## BRIEF
For the word "realistic", report how many lines of the records below contain it, and nothing more.

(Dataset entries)

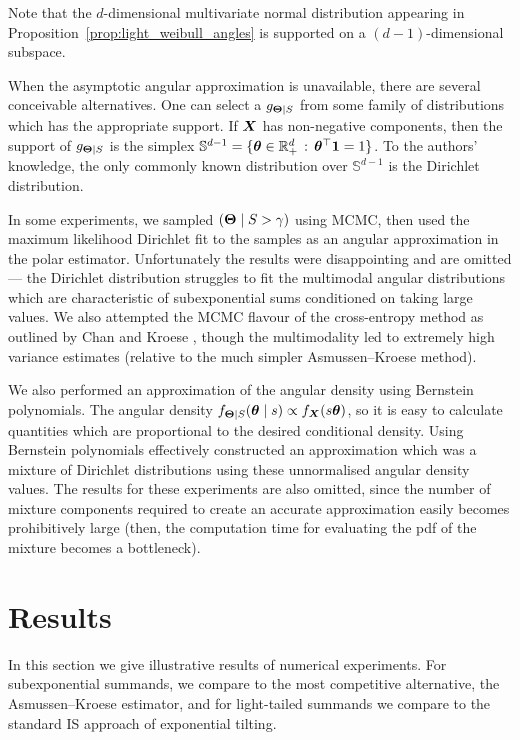 Note that the $d$-dimensional multivariate normal distribution appearing in Proposition~\ref{prop:light_weibull_angles} is supported on a $(d-1)$-dimensional subspace.

When the asymptotic angular approximation is unavailable, there are several conceivable alternatives.
One can select a $g_{\bm{\Theta} \mid S}$ from some family of distributions which has the appropriate support.
If $\bm{X}$ has non-negative components, then the support of $g_{\bm{\Theta} \mid S}$ is the simplex
$ \mathbb{S}^{d-1} = \{ \bm{\theta} \in \mathbb{R}_+^d \, : \, \bm{\theta}^\top\bm{1} = 1 \}$.
To the authors' knowledge, the only commonly known distribution over $\mathbb{S}^{d-1}$ is the Dirichlet distribution.

In some experiments, we sampled $(\bm{\Theta} \mid S > \gamma)$ using MCMC, then used the maximum likelihood Dirichlet fit to the samples as an angular approximation in the polar estimator. Unfortunately the results were disappointing and are omitted --- the Dirichlet distribution struggles to fit the multimodal angular distributions which are characteristic of subexponential sums conditioned on taking large values. We also attempted the MCMC flavour of the cross-entropy method as outlined by Chan and Kroese \cite{chan2012improved}, though the multimodality led to extremely high variance estimates (relative to the much simpler Asmussen--Kroese method).

We also performed an approximation of the angular density using Bernstein polynomials. The angular density $f_{\bm{\Theta} \mid S}(\bm{\theta} \mid s) \propto f_{\bm{X}}(s \bm{\theta})$, so it is easy to calculate quantities which are proportional to the desired conditional density. Using Bernstein polynomials effectively constructed an approximation which was a mixture of Dirichlet distributions using these unnormalised angular density values. The results for these experiments are also omitted, since the number of mixture components required to create an accurate approximation easily becomes prohibitively large (then, the computation time for evaluating the pdf of the mixture becomes a bottleneck).

\section{Results} \label{Sec:Results}


In this section we give illustrative results of numerical experiments.
For subexponential summands, we compare to the most competitive alternative, the Asmussen--Kroese
estimator, and for light-tailed summands we compare to the standard IS approach of exponential tilting.


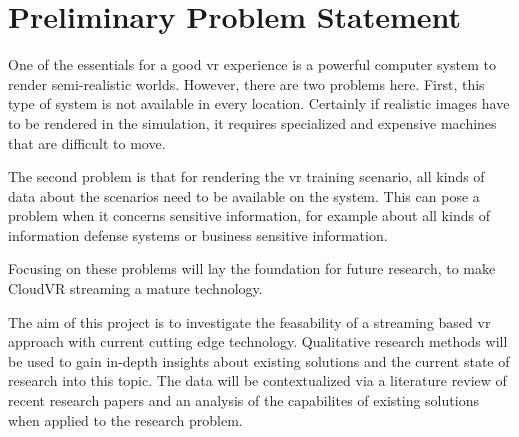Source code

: \section{Preliminary Problem Statement}
One of the essentials for a good \acrfull{vr} experience is a powerful computer system to render semi-realistic
worlds. However, there are two problems here. First, this type of system is not available in every location.
Certainly if realistic images have to be rendered in the simulation, it requires specialized and expensive machines that are difficult to move. 

The second problem is that for rendering the \acrshort{vr} training scenario, all kinds of data about the scenarios need to be available on the system. 
This can pose a problem when it concerns sensitive information, for example about all kinds of information
defense systems or business sensitive information.

Focusing on these problems will lay the foundation for future research, to make CloudVR streaming a mature technology.

The aim of this project is to investigate the feasability of a streaming based \acrshort{vr} approach with current cutting edge technology.
Qualitative research methods will be used to gain in-depth insights about existing solutions and the current state of research into this topic.
The data will be contextualized via a literature review of recent research papers and an analysis of the capabilites of existing solutions when applied to the research problem.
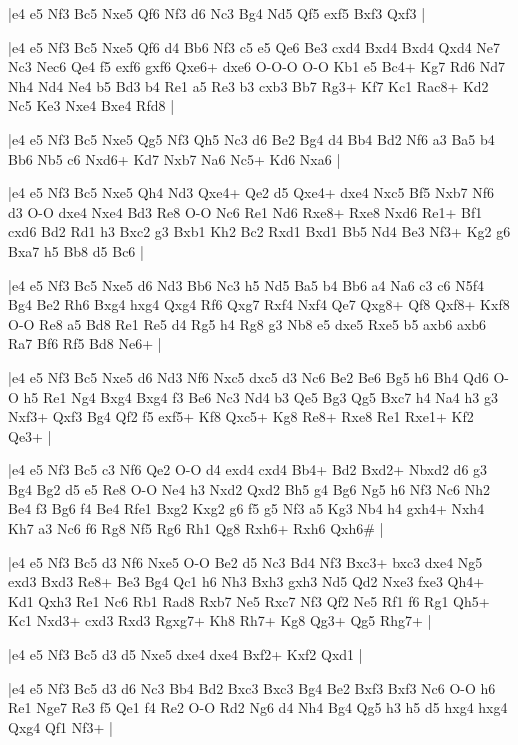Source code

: \whitename{}
\blackname{}
\makegametitle
|e4 e5 Nf3 Bc5 Nxe5 Qf6 Nf3 d6 Nc3 Bg4 Nd5 Qf5 exf5 Bxf3 Qxf3  |

\whitename{}
\blackname{}
\makegametitle
|e4 e5 Nf3 Bc5 Nxe5 Qf6 d4 Bb6 Nf3 c5 e5 Qe6 Be3 cxd4 Bxd4 Bxd4 Qxd4 Ne7 Nc3 Nec6 Qe4 f5 exf6 gxf6 Qxe6+ dxe6 O-O-O O-O Kb1 e5 Bc4+ Kg7 Rd6 Nd7 Nh4 Nd4 Ne4 b5 Bd3 b4 Re1 a5 Re3 b3 cxb3 Bb7 Rg3+ Kf7 Kc1 Rac8+ Kd2 Nc5 Ke3 Nxe4 Bxe4 Rfd8  |

\whitename{}
\blackname{}
\makegametitle
|e4 e5 Nf3 Bc5 Nxe5 Qg5 Nf3 Qh5 Nc3 d6 Be2 Bg4 d4 Bb4 Bd2 Nf6 a3 Ba5 b4 Bb6 Nb5 c6 Nxd6+ Kd7 Nxb7 Na6 Nc5+ Kd6 Nxa6  |

\whitename{}
\blackname{}
\makegametitle
|e4 e5 Nf3 Bc5 Nxe5 Qh4 Nd3 Qxe4+ Qe2 d5 Qxe4+ dxe4 Nxc5 Bf5 Nxb7 Nf6 d3 O-O dxe4 Nxe4 Bd3 Re8 O-O Nc6 Re1 Nd6 Rxe8+ Rxe8 Nxd6 Re1+ Bf1 cxd6 Bd2 Rd1 h3 Bxc2 g3 Bxb1 Kh2 Bc2 Rxd1 Bxd1 Bb5 Nd4 Be3 Nf3+ Kg2 g6 Bxa7 h5 Bb8 d5 Bc6  |

\whitename{}
\blackname{}
\makegametitle
|e4 e5 Nf3 Bc5 Nxe5 d6 Nd3 Bb6 Nc3 h5 Nd5 Ba5 b4 Bb6 a4 Na6 c3 c6 N5f4 Bg4 Be2 Rh6 Bxg4 hxg4 Qxg4 Rf6 Qxg7 Rxf4 Nxf4 Qe7 Qxg8+ Qf8 Qxf8+ Kxf8 O-O Re8 a5 Bd8 Re1 Re5 d4 Rg5 h4 Rg8 g3 Nb8 e5 dxe5 Rxe5 b5 axb6 axb6 Ra7 Bf6 Rf5 Bd8 Ne6+  |

\whitename{}
\blackname{}
\makegametitle
|e4 e5 Nf3 Bc5 Nxe5 d6 Nd3 Nf6 Nxc5 dxc5 d3 Nc6 Be2 Be6 Bg5 h6 Bh4 Qd6 O-O h5 Re1 Ng4 Bxg4 Bxg4 f3 Be6 Nc3 Nd4 b3 Qe5 Bg3 Qg5 Bxc7 h4 Na4 h3 g3 Nxf3+ Qxf3 Bg4 Qf2 f5 exf5+ Kf8 Qxc5+ Kg8 Re8+ Rxe8 Re1 Rxe1+ Kf2 Qe3+  |

\whitename{}
\blackname{}
\makegametitle
|e4 e5 Nf3 Bc5 c3 Nf6 Qe2 O-O d4 exd4 cxd4 Bb4+ Bd2 Bxd2+ Nbxd2 d6 g3 Bg4 Bg2 d5 e5 Re8 O-O Ne4 h3 Nxd2 Qxd2 Bh5 g4 Bg6 Ng5 h6 Nf3 Nc6 Nh2 Be4 f3 Bg6 f4 Be4 Rfe1 Bxg2 Kxg2 g6 f5 g5 Nf3 a5 Kg3 Nb4 h4 gxh4+ Nxh4 Kh7 a3 Nc6 f6 Rg8 Nf5 Rg6 Rh1 Qg8 Rxh6+ Rxh6 Qxh6\#  |

\whitename{}
\blackname{}
\makegametitle
|e4 e5 Nf3 Bc5 d3 Nf6 Nxe5 O-O Be2 d5 Nc3 Bd4 Nf3 Bxc3+ bxc3 dxe4 Ng5 exd3 Bxd3 Re8+ Be3 Bg4 Qc1 h6 Nh3 Bxh3 gxh3 Nd5 Qd2 Nxe3 fxe3 Qh4+ Kd1 Qxh3 Re1 Nc6 Rb1 Rad8 Rxb7 Ne5 Rxc7 Nf3 Qf2 Ne5 Rf1 f6 Rg1 Qh5+ Kc1 Nxd3+ cxd3 Rxd3 Rgxg7+ Kh8 Rh7+ Kg8 Qg3+ Qg5 Rhg7+  |

\whitename{}
\blackname{}
\makegametitle
|e4 e5 Nf3 Bc5 d3 d5 Nxe5 dxe4 dxe4 Bxf2+ Kxf2 Qxd1  |

\whitename{}
\blackname{}
\makegametitle
|e4 e5 Nf3 Bc5 d3 d6 Nc3 Bb4 Bd2 Bxc3 Bxc3 Bg4 Be2 Bxf3 Bxf3 Nc6 O-O h6 Re1 Nge7 Re3 f5 Qe1 f4 Re2 O-O Rd2 Ng6 d4 Nh4 Bg4 Qg5 h3 h5 d5 hxg4 hxg4 Qxg4 Qf1 Nf3+  |

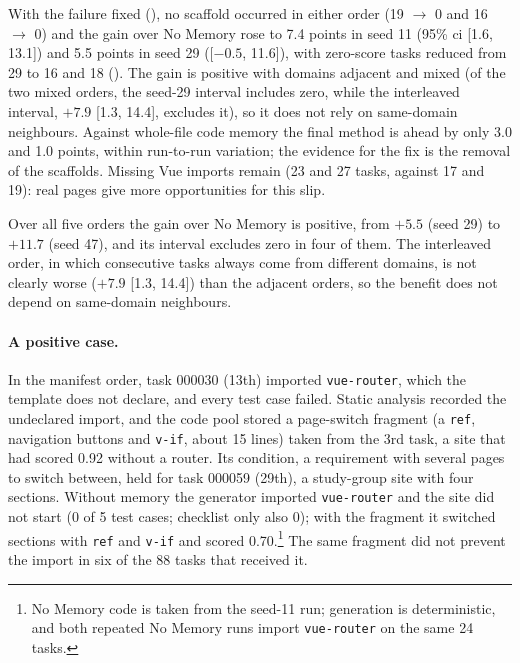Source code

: With the failure fixed (), no scaffold occurred in either order (19 $\to$ 0 and 16 $\to$ 0) and the gain over No Memory rose to 7.4 points in seed 11 (95\% \gls{ci} [1.6, 13.1]) and 5.5 points in seed 29 ([$-0.5$, 11.6]), with zero-score tasks reduced from 29 to 16 and 18 (). The gain is positive with domains adjacent and mixed (of the two mixed orders, the seed-29 interval includes zero, while the interleaved interval, $+7.9$ [1.3, 14.4], excludes it), so it does not rely on same-domain neighbours. Against whole-file code memory the final method is ahead by only 3.0 and 1.0 points, within run-to-run variation; the evidence for the fix is the removal of the scaffolds. Missing Vue imports remain (23 and 27 tasks, against 17 and 19): real pages give more opportunities for this slip.



Over all five orders the gain over No Memory is positive, from $+5.5$ (seed 29) to $+11.7$ (seed 47), and its interval excludes zero in four of them. The interleaved order, in which consecutive tasks always come from different domains, is not clearly worse ($+7.9$ [1.3, 14.4]) than the adjacent orders, so the benefit does not depend on same-domain neighbours.

\paragraph{A positive case.} In the manifest order, task 000030 (13th) imported \texttt{vue-router}, which the template does not declare, and every test case failed. Static analysis recorded the undeclared import, and the code pool stored a page-switch fragment (a \texttt{ref}, navigation buttons and \texttt{v-if}, about 15 lines) taken from the 3rd task, a site that had scored 0.92 without a router. Its condition, a requirement with several pages to switch between, held for task 000059 (29th), a study-group site with four sections. Without memory the generator imported \texttt{vue-router} and the site did not start (0 of 5 test cases; checklist only also 0); with the fragment it switched sections with \texttt{ref} and \texttt{v-if} and scored 0.70.\footnote{No Memory code is taken from the seed-11 run; generation is deterministic, and both repeated No Memory runs import \texttt{vue-router} on the same 24 tasks.} The same fragment did not prevent the import in six of the 88 tasks that received it.

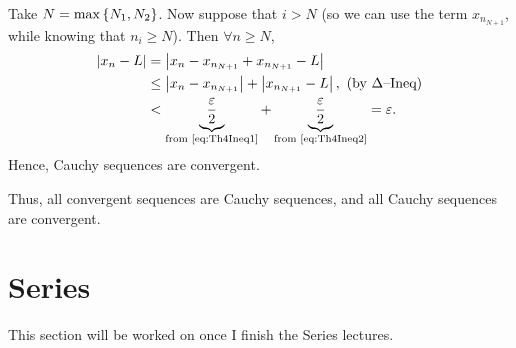 \documentclass[12pt]{article}
\theoremstyle{definition}
\renewenvironment{proof}[1][\proofname]{\vspace{-10pt}\begin{replacementproof}}{\end{replacementproof}}
\begin{document}
\begin{proof}
        Take $N = \max\left\{N_{1}, N_{2}\right\}$. Now suppose that $i > N$ (so we can use the term $x_{n_{N + 1}}$, while knowing that $n_{i} \geq N$). 
        Then $\forall n \geq N$,
        \begin{align*}
            \left|x_{n} - L\right| &= \left|x_{n} - x_{n_{N + 1}} + x_{n_{N + 1}} - L\right| \\
                            &\leq \left|x_{n} - x_{n_{N + 1}}\right| + \left|x_{n_{N + 1}} - L\right|, ~ \text{(by $\Delta$--Ineq)} \\
                            &< \underbrace{\frac{\varepsilon}{2}}_{\text{from \eqref{eq:Th4Ineq1}}} + \underbrace{\frac{\varepsilon}{2}}_{\text{from \eqref{eq:Th4Ineq2}}} = \varepsilon.
        \end{align*} 
        Hence, Cauchy sequences are convergent. 

        Thus, all convergent sequences are Cauchy sequences, and all Cauchy sequences are convergent.
    \end{proof}
    \section{Series}
    This section will be worked on once I finish the Series lectures. 
\end{document}

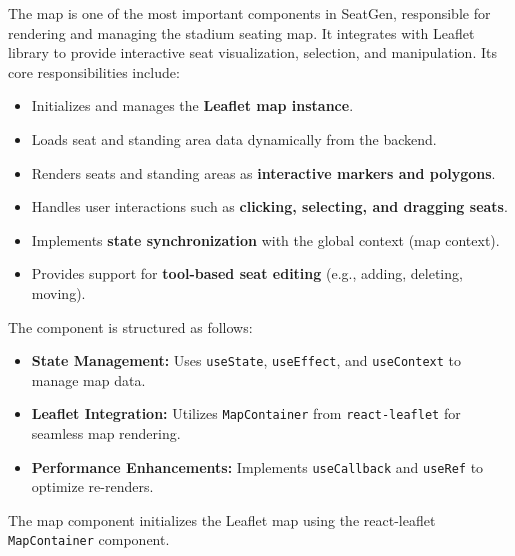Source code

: The map is one of the most important components in SeatGen, responsible for rendering and managing the stadium seating map. It integrates with Leaflet library to provide interactive seat visualization, selection, and manipulation. Its core responsibilities include:

\begin{itemize}
    \item Initializes and manages the \textbf{Leaflet map instance}.
    \item Loads seat and standing area data dynamically from the backend.
    \item Renders seats and standing areas as \textbf{interactive markers and polygons}.
    \item Handles user interactions such as \textbf{clicking, selecting, and dragging seats}.
    \item Implements \textbf{state synchronization} with the global context (map context).
    \item Provides support for \textbf{tool-based seat editing} (e.g., adding, deleting, moving).
\end{itemize}

The component is structured as follows:

\begin{itemize}
    \item \textbf{State Management:} Uses \texttt{useState}, \texttt{useEffect}, and \texttt{useContext} to manage map data.
    \item \textbf{Leaflet Integration:} Utilizes \texttt{MapContainer} from \texttt{react-leaflet} for seamless map rendering.
    \item \textbf{Performance Enhancements:} Implements \texttt{useCallback} and \texttt{useRef} to optimize re-renders.
\end{itemize}


The map component initializes the Leaflet map using the react-leaflet \texttt{MapContainer} component.

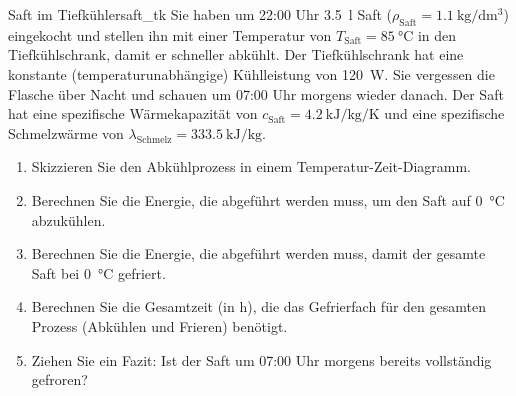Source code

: \documentclass[ngerman]{scrreprt}
\begin{document}
\begin{aufgabebox}{Saft im Tiefkühler}{saft_tk}
Sie haben um 22:00 Uhr \SI{3.5}{\litre} Saft ($\rho_{\text{Saft}}=\SI{1.1}{\kilogram\per\deci\metre\cubed}$) eingekocht und stellen ihn mit einer Temperatur von $T_{\text{Saft}}=\SI{85}{\degreeCelsius}$ in den Tiefkühlschrank, damit er schneller abkühlt. Der Tiefkühlschrank hat eine konstante (temperaturunabhängige) Kühlleistung von \SI{120}{\watt}. Sie vergessen die Flasche über Nacht und schauen um 07:00 Uhr morgens wieder danach.
Der Saft hat eine spezifische Wärmekapazität von $c_{\text{Saft}}=\SI{4.2}{\kilo\joule\per\kilogram\per\kelvin}$ und eine spezifische Schmelzwärme von $\lambda_{\text{Schmelz}}=\SI{333.5}{\kilo\joule\per\kilogram}$.
\begin{enumerate}
    \item Skizzieren Sie den Abkühlprozess in einem Temperatur-Zeit-Diagramm.
    \item Berechnen Sie die Energie, die abgeführt werden muss, um den Saft auf \SI{0}{\degreeCelsius} abzukühlen.
    \item Berechnen Sie die Energie, die abgeführt werden muss, damit der gesamte Saft bei \SI{0}{\degreeCelsius} gefriert.
    \item Berechnen Sie die Gesamtzeit (in \si{\hour}), die das Gefrierfach für den gesamten Prozess (Abkühlen und Frieren) benötigt.
    \item Ziehen Sie ein Fazit: Ist der Saft um 07:00 Uhr morgens bereits vollständig gefroren?
\end{enumerate}
\end{aufgabebox}
\end{document}
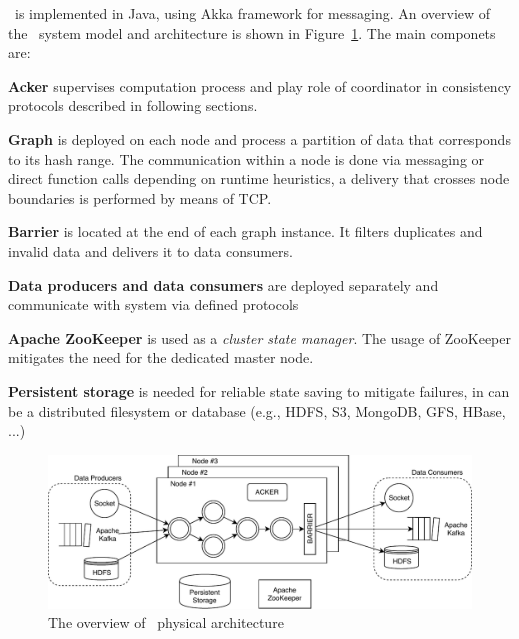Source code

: \FlameStream\ is implemented in Java, using Akka framework for messaging. An overview of the \FlameStream\ system model and architecture is shown in Figure~\ref{arch}. The main componets are:

{\bf Acker} supervises computation process and play role of coordinator in consistency protocols described in following sections.

{\bf Graph} is deployed on each node and process a partition of data that corresponds to its hash range. The communication within a node is done via messaging or direct function calls depending on runtime heuristics, a delivery that crosses node boundaries is performed by means of TCP.

{\bf Barrier} is located at the end of each graph instance. It filters duplicates and invalid data and delivers it to data consumers.

{\bf Data producers and data consumers} are deployed separately and communicate with system via defined protocols

{\bf Apache ZooKeeper} is used as a {\it cluster state manager}. The usage of ZooKeeper mitigates the need for the dedicated master node.

{\bf Persistent storage} is needed for reliable state saving to mitigate failures, in can be a distributed filesystem or database (e.g., HDFS, S3, MongoDB, GFS, HBase, ...)


\begin{figure}[htbp]
  \centering
  \includegraphics[scale=0.78]{pics/arch}
  \caption{The overview of \FlameStream\ physical architecture}
  \label {arch}
\end{figure}


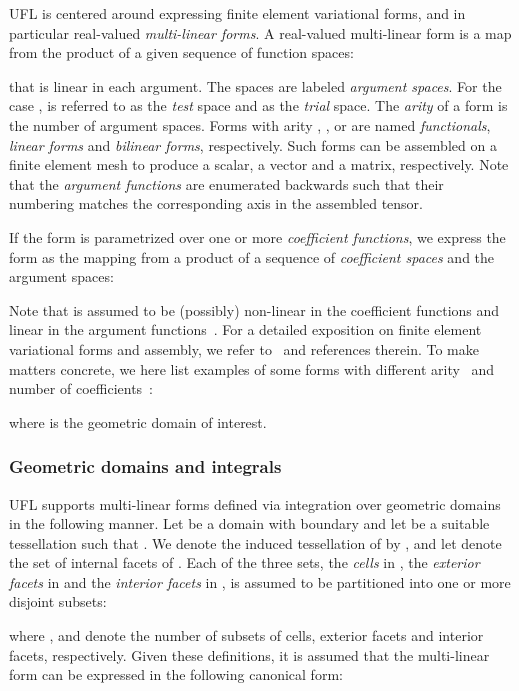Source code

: \documentclass[prodmode,acmtoms]{acmsmall}
\begin{document}
UFL is centered around expressing finite element variational forms,
and in particular real-valued \emph{multi-linear forms}. A real-valued
multi-linear form  is a map from the product of a given sequence
 of function spaces:

that is linear in each argument. The spaces  are labeled
\emph{argument spaces}. For the case ,  is referred
to as the \emph{test} space and  as the \emph{trial} space.  The
\emph{arity} of a form  is the number of argument spaces. Forms
with arity , , or  are named \emph{functionals},
\emph{linear forms} and \emph{bilinear forms}, respectively. Such
forms can be assembled on a finite element mesh to produce a scalar, a
vector and a matrix, respectively.  Note that the \emph{argument
  functions}  are enumerated backwards
such that their numbering matches the corresponding axis in the
assembled tensor.

If the form  is parametrized over one or more \emph{coefficient
  functions}, we express the form as the mapping from a product of a
sequence  of \emph{coefficient spaces} and the
argument spaces:

Note that  is assumed to be (possibly) non-linear in the
coefficient functions  and linear in the argument
functions~. For a detailed exposition on finite element
variational forms and assembly, we refer to~\citep{KirbyLogg2012} and
references therein. To make matters concrete, we here list examples of
some forms with different arity~ and number of coefficients~:

where  is the geometric domain of interest.

\subsubsection{Geometric domains and integrals}
\label{subsubsec:geometric_domains_and_integrals}

UFL supports multi-linear forms defined via integration over geometric
domains in the following manner. Let  be a domain
with boundary  and let  be
a suitable tessellation such that . We denote the induced tessellation of  by
, and let  denote the set of
internal facets of . Each of the three sets, the
\emph{cells} in , the \emph{exterior facets} in
 and the \emph{interior facets} in , is
assumed to be partitioned into one or more disjoint subsets:

where ,  and  denote the number of subsets of
cells, exterior facets and interior facets, respectively. Given these
definitions, it is assumed that the multi-linear form can be expressed
in the following canonical form:
\end{document}
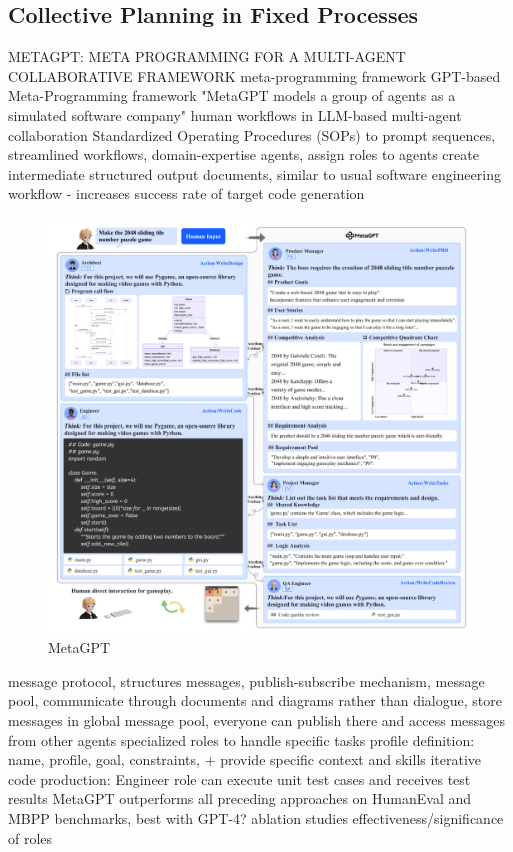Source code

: \documentclass{article}
\begin{document}
\subsection{Collective Planning in Fixed Processes}
\cite{hong_metagpt_2023} METAGPT: META PROGRAMMING FOR A MULTI-AGENT COLLABORATIVE FRAMEWORK
meta-programming framework
GPT-based Meta-Programming framework
"MetaGPT models a group of agents as a simulated software company"
human workflows in LLM-based multi-agent collaboration
Standardized Operating Procedures (SOPs) to prompt sequences, streamlined workflows, domain-expertise agents, assign roles to agents
create intermediate structured output documents, similar to usual software engineering workflow - increases success rate of target code generation
\begin{figure}[h]
	\centering
	\includegraphics[width=1.0\linewidth]{MetaGPT.png}
	\caption[]{ MetaGPT \cite{hong_metagpt_2023}}
	\label{fig:metagpt}
\end{figure}
message protocol, structures messages, publish-subscribe mechanism, message pool, communicate through documents and diagrams rather than dialogue, store messages in global message pool, everyone can publish there and access messages from other agents
specialized roles to handle specific tasks
profile definition: name, profile, goal, constraints, + provide specific context and skills
iterative code production: Engineer role can execute unit test cases and receives test results
MetaGPT outperforms all preceding approaches on HumanEval and MBPP benchmarks, best with GPT-4?
ablation studies effectiveness/significance of roles
\end{document}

## ANSWER TO THIS PROBLEM
2